Seasonal flu in the U.S. results in 23,000 deaths, of which 90% are in the elderly, and 200,000 hospitalizations a year. According to a study in the International Journal of Epidemiology, the vaccination rate in the U.S. between 1989 and 1997 for people over the age of 65 rose to 67% from 30%, yet morality and hospitalization rates continued to increase.

Dr. Babecoff cites a “mismatch phenomenon” for those trends because the previous season’s vaccine will not necessarily protect against next season’s flu strains. And while the average flu vaccine effectiveness in the general population stands at about 40%, it is as low as 9% in the elderly.

Dr. Babecoff explains that nine common regions, or epitopes, of flu strains are connected to produce M-001. “This epitope-based approach induces cell-medicated immunity (CMI) and enhances a humoral immune response to flu,” he adds.

M-001 has broad universal coverage, Dr. Babecoff contends, with a single formulation enabling year-round vaccination and quick, robust year-round production in six-to-eight weeks. Existing vaccines, on the other hand, are strain specific, requiring a new vaccine every year, with a long four-to-six month production cycle.

Dr. Babecoff points out that the human immune system includes two arms: B-cells that produce antibodies and T-cells that produce cytokines known specifically for their anti-viral activities.

He contends that existing flu vaccines mainly induce antibodies against specific flu virus strains. “Viruses are intracellular parasites, thus are mostly out of reach of our immune system’s antibodies. However, CMI targets viruses within the cells,” he adds.

M-001 was designed to induce T-cells that target common and conserved regions of flu viruses, he suggests, and to produce anti-viral cytokines as well as a T-cell priming effect for enhanced B-cell responses. “As a result, M-001’s dual modes of action potentially can offer multi-season and multi-strain protection.”

M-001 has been tested in six clinical trials with 698 young adults and the elderly, inducing T-cell and enhancing humoral immunity, with no treatment-related adverse events. BiondVax also has an ongoing collaboration with the NIH, which may test M-001 in the 2017 flu season with 180 adults in the U.S. aged 18-to-45.

In July, BiondVax reported statistically significant positive safety and elevated T-cell immune responses from a Phase 2b clinical trial of M-001 that was conducted in collaboration with Europe’s UNISEC consortium. UNISEC consists of three university partners, five National Health Institutes and three small-and medium-sized enterprises, all with leading expertise in influenza vaccine research and development.

In 2018, BiondVax plans to obtain “scientific advise” from the EMA for its Phase 3 program and have an end-of-Phase 2 meeting with the FDA to discuss a protocol that would be acceptable for registration of M-001. “There are no specific regulations for approval of a universal flu vaccine so we are all learning a procedure together,” Dr. Babecoff points out.
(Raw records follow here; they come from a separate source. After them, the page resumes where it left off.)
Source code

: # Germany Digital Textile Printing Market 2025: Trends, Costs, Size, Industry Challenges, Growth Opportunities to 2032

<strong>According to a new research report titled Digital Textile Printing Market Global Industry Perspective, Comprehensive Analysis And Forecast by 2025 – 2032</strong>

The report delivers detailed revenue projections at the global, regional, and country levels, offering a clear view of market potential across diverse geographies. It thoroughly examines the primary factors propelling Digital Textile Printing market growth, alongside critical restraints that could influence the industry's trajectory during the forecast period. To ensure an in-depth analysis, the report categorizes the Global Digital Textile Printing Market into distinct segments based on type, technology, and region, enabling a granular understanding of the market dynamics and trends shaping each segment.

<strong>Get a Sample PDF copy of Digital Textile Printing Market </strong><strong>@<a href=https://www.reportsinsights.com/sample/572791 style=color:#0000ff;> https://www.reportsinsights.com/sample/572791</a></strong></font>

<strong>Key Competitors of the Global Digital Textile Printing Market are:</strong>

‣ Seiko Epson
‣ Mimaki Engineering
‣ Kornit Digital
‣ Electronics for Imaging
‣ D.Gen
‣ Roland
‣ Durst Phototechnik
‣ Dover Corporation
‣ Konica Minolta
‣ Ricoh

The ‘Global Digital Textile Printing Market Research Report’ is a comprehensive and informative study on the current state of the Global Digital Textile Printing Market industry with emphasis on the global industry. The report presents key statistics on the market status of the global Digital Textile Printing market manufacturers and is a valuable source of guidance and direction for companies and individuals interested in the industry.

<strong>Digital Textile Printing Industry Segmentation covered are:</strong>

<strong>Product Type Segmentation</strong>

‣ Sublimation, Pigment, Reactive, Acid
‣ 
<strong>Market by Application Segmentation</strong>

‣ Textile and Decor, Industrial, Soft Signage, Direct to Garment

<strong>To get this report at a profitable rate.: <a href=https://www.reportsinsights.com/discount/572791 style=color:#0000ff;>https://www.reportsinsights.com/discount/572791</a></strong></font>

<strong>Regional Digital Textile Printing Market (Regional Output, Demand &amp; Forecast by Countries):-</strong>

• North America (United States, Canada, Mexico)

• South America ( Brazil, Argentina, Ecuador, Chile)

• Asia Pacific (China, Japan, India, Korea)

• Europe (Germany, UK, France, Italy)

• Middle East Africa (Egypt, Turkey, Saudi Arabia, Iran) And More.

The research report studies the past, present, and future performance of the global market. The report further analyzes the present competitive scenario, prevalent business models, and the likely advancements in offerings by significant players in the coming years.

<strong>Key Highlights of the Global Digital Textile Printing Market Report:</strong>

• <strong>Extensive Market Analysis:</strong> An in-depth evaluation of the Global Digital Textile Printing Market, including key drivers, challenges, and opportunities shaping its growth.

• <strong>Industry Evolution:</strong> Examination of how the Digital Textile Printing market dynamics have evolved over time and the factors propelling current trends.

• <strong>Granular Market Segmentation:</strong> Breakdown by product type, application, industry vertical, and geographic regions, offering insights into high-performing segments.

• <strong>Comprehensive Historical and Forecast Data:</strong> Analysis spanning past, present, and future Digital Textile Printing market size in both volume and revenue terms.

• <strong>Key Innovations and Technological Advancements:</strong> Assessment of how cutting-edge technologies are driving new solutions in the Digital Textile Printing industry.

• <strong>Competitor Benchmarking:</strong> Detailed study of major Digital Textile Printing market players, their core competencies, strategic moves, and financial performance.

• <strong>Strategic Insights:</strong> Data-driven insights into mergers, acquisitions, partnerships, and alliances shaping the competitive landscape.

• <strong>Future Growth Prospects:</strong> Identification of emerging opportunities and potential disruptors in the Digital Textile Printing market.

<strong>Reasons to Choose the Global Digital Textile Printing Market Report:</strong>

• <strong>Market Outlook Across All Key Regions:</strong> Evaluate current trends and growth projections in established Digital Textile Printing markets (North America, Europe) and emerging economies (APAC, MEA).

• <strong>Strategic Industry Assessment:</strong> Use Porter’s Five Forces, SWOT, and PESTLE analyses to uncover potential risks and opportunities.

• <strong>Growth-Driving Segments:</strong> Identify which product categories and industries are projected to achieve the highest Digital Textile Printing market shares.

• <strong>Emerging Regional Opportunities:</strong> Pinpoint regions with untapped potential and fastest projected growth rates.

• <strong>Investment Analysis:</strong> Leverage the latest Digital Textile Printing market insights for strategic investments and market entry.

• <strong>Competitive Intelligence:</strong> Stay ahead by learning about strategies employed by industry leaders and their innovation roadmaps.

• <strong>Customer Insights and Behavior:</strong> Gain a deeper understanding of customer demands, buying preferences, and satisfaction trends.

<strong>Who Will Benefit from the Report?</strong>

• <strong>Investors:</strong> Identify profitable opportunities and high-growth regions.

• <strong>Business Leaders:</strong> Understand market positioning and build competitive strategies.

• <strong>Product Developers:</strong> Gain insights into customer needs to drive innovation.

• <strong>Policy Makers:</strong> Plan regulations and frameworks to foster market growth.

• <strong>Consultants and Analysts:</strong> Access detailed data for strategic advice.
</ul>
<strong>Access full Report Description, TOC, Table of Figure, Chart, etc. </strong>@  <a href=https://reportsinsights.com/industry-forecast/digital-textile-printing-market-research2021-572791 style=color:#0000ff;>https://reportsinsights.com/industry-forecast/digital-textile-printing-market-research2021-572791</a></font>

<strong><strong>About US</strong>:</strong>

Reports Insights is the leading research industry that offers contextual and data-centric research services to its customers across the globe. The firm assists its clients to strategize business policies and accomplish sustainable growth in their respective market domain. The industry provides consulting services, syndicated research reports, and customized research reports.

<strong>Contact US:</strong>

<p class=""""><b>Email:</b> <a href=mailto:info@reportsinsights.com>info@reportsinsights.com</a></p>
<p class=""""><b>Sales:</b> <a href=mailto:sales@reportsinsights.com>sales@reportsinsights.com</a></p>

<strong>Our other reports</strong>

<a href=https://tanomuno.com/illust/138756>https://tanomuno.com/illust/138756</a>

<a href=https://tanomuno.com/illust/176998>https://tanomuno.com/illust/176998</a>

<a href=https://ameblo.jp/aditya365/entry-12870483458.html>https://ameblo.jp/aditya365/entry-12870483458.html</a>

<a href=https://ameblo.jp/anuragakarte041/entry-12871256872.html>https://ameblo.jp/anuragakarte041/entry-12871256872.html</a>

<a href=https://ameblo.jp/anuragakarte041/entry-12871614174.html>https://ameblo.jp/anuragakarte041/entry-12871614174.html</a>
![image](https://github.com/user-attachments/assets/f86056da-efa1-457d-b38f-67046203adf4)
BiondVax hopes to enroll some 7,500 older adults and the elderly in its pivotal study in European countries where there is no specific recommendation to receive a flu shot. The study’s endpoints would be clinical efficacy determined by a reduction in the illness rate and severity.
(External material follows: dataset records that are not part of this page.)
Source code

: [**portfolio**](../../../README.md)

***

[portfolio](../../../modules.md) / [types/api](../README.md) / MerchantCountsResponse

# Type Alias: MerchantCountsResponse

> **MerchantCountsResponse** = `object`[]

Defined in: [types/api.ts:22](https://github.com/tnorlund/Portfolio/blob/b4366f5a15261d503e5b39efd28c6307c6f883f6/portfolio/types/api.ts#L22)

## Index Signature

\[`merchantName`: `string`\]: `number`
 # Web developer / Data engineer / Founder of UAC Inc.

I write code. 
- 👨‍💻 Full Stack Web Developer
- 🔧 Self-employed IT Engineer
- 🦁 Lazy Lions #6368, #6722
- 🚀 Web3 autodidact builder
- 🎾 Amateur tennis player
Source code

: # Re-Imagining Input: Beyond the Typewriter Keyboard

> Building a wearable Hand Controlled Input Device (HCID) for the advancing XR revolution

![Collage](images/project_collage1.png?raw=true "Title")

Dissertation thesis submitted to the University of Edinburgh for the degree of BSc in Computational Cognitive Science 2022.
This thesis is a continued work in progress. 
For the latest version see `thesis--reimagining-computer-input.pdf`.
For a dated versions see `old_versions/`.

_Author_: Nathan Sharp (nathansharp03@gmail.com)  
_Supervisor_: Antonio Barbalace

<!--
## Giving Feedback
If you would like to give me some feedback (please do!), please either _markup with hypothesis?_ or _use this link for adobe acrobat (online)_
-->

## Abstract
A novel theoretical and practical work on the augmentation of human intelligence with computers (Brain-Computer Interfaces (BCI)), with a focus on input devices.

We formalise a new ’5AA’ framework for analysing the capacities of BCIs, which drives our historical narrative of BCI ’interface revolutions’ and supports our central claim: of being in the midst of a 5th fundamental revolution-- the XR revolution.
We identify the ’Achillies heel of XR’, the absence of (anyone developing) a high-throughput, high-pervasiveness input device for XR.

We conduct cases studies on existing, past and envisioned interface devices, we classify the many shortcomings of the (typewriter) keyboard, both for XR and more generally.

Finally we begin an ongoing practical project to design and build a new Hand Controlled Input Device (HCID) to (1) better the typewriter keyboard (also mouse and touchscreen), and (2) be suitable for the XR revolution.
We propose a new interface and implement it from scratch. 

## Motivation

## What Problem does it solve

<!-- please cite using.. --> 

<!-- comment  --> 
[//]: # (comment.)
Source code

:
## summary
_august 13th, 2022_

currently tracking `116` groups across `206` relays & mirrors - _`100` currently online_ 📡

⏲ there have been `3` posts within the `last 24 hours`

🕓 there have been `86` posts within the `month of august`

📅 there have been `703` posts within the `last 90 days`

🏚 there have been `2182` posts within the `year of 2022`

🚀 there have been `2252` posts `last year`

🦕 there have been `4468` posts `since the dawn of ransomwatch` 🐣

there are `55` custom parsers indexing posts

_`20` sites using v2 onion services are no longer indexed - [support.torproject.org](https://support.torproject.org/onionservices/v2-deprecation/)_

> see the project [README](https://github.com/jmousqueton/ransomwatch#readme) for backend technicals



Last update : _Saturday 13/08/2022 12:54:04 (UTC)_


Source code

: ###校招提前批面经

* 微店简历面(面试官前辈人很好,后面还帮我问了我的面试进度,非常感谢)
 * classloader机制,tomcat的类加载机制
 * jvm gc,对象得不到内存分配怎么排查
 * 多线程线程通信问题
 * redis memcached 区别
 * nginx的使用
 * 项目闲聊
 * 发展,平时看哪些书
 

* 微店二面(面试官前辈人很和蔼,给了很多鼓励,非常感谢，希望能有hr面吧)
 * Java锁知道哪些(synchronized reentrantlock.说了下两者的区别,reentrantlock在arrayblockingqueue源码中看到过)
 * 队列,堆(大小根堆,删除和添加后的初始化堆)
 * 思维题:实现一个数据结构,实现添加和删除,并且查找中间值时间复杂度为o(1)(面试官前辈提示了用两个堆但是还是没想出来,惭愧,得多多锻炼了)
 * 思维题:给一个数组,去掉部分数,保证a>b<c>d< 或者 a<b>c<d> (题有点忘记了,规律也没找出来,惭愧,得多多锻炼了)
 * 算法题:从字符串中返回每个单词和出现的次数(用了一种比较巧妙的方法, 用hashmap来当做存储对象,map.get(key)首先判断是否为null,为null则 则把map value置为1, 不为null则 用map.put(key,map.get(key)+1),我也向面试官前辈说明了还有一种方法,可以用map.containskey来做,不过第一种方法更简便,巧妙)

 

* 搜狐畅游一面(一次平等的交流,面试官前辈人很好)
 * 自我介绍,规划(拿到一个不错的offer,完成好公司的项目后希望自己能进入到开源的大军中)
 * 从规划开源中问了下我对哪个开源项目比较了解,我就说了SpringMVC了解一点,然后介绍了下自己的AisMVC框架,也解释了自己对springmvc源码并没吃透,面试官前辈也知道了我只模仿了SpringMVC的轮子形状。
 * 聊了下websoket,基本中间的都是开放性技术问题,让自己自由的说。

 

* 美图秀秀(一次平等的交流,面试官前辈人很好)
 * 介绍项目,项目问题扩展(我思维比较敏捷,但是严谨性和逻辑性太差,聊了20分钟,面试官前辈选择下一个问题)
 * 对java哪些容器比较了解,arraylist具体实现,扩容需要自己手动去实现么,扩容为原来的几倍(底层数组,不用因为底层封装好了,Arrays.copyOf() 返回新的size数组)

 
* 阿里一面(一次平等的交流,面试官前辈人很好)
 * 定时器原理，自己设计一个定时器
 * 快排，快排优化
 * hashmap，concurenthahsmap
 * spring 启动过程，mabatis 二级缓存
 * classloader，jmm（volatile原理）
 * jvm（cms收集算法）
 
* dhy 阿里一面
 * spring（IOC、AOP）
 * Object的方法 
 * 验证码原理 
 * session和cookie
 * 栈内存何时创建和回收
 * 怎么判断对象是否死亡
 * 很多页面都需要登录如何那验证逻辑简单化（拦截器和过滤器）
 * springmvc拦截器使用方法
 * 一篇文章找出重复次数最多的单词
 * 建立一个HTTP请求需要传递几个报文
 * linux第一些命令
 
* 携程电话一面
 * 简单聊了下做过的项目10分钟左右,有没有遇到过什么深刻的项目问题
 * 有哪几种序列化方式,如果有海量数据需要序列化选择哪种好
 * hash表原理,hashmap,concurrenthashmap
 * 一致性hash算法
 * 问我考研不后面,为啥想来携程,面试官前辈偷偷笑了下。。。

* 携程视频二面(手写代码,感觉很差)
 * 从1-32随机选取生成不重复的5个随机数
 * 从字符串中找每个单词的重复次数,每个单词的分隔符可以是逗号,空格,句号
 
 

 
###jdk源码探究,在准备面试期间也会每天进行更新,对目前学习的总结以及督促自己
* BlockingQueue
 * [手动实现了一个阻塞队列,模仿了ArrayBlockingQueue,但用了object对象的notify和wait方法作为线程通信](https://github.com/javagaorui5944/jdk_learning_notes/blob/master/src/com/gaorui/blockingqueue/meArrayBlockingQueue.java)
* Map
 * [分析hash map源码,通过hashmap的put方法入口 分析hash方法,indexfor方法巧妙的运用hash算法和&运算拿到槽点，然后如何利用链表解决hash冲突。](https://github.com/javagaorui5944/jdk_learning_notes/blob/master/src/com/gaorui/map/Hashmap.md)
Dr. Babecoff says a contract manufacturing organization in the U.S. will supply the first batch of M-001 for the pivotal program. BiondVax is currently in the planning stages to build a manufacturing plant in Jerusalem, which would supply vaccine for the second season of the Phase 3 trial.

The plant is being designed to make 20 million single syringe doses a year, with year-round production and stockpiling to meet market demand.

BiondVax earlier this year signed €20 million royalty-based, non-dilutive loan agreement with the European Investment Bank to finance the plant’s construction and the Phase 3 trial. “This was the bank’s first loan outside of Europe and the first for a biopharmaceutical venture,” Mr. Babecoff says.

Israel’s Ministry of Economy and Industry also has approved a grant representing 20% of the budget to construct the plant.

“These significant milestones signify the evolution of BiondVax from a biotech start-up to a pharmaceutical company positioned for significant growth and contributions to society,” he adds.